Acoustic vs. Electric Guitars
When shopping for their first guitars, new musicians often confront the predicament of whether to get an electric or an acoustic model. They frequently ask me which is a better kind on which to learn. The truth is it’s a matter of preference. If you prefer strumming or fingerpicking mellow folk tunes, acoustic is the go-to. However, if you like slamming out rockers and face-melting solos, electric guitar is a must. Still, it’s a good idea to know what you are getting into no matter which you choose.
Acoustic guitars are great for strumming and accompanying the voice, which is where a lot of beginners start. When you do get better, the wider gap between strings makes fingerpicking more accessible. Acoustic guitars, obviously, require no amplification to play, so they can be taken and played anywhere.
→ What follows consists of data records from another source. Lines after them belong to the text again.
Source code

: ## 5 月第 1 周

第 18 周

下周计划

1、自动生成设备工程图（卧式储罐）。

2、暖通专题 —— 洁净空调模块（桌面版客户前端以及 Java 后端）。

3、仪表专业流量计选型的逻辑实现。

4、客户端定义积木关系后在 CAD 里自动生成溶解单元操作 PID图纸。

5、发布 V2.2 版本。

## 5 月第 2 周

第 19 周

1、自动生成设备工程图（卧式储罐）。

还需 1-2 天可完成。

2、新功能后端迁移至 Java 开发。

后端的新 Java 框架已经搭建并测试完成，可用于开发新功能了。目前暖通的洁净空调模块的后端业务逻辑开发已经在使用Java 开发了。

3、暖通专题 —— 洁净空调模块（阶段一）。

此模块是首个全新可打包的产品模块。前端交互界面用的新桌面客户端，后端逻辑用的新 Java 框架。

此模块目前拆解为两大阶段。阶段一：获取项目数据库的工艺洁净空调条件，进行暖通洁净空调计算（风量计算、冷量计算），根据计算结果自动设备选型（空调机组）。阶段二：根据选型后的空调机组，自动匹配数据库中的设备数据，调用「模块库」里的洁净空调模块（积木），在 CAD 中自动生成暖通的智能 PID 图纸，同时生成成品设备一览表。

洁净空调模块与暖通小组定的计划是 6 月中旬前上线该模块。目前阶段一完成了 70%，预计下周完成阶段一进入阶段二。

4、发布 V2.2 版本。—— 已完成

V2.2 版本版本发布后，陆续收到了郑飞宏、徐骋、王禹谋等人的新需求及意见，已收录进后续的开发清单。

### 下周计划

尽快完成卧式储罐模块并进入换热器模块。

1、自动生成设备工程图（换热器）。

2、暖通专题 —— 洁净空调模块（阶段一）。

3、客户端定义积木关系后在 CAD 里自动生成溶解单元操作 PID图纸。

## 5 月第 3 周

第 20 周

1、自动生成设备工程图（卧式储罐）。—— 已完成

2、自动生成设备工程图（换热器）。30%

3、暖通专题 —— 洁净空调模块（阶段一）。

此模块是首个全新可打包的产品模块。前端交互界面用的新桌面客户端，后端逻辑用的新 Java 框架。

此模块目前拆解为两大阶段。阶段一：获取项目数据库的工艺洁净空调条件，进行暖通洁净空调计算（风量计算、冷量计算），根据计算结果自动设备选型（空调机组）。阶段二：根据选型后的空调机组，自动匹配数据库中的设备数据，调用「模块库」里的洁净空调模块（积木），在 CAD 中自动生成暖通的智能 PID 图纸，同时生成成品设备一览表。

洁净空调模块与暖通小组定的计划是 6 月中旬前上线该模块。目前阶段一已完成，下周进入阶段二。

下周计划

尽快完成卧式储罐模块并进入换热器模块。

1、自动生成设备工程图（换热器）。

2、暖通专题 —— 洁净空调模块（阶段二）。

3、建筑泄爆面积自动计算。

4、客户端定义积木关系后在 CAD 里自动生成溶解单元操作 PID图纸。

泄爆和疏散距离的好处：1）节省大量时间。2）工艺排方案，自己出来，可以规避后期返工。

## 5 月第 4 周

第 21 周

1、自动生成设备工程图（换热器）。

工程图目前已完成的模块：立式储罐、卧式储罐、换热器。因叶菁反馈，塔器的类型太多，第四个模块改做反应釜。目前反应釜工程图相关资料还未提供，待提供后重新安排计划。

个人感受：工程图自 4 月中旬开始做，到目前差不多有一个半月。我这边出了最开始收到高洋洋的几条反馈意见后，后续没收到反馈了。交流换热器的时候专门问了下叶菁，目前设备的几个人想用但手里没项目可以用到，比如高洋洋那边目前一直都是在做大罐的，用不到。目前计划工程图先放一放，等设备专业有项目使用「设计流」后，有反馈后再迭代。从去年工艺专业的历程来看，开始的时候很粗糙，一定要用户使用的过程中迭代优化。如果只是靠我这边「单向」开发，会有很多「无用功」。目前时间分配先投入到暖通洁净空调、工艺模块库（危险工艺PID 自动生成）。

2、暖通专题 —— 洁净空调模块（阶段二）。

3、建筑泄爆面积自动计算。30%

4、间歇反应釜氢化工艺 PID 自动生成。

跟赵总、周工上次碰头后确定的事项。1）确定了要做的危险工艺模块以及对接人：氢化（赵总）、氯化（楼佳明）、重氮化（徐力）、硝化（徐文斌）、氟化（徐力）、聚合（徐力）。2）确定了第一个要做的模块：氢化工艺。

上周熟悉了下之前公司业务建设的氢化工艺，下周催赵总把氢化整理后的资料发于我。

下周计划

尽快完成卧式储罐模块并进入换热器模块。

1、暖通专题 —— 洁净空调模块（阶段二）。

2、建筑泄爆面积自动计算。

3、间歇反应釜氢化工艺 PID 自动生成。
The acoustic guitar uses thicker gauge strings, which can be difficult for untrained fingers to press down firmly. This also makes more complex lead lines difficult to play. Moreover, the neck is thicker and wider, which can deb harder to wrap small hands around. The larger body can also be trying for smaller players to get their arms over.
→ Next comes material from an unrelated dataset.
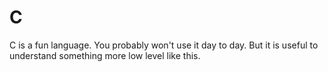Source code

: # C


C is a fun language.  You probably won't use it day to day.  But it is useful to understand something more low level like this.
The thinner strings and thinner neck are easier on neophyte hands and also make lead lines easier to play. The lighter string gauge likewise lends itself to easier bends, vibrato and barre chords. There is a lot to play with on the electric guitar, too. Pick-ups can be changed to get a different sound and effects can be before the signal goes through the amplifier.
Amplification is required to hear the electric guitar. This can get very loud and possibly obnoxious to family members. You may also have occasional problems with the electronics. Strumming open chords don’t sound quite as good and unless you have a microphone, your voice won’t be detectable over an amplifier.